**TASK BRIEF:**
From the entries below, tally the lines with "ursinn" in them and reply with that figure only.

**EXTRACTED DATA:**
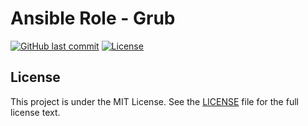 # Ansible Role - Grub

[![GitHub last commit](https://img.shields.io/github/last-commit/ursinn/ansible-role-setup?logo=github&style=for-the-badge)](https://github.com/ursinn/ansible-role-setup/commits)
[![License](https://img.shields.io/github/license/ursinn/ansible-role-setup?style=for-the-badge)](https://github.com/ursinn/ansible-role-setup/blob/main/LICENSE)

## License

This project is under the MIT License. See the [LICENSE](https://github.com/ursinn/ansible-role-setup/blob/main/LICENSE) file for the full license text.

**RESULT BELOW:**
3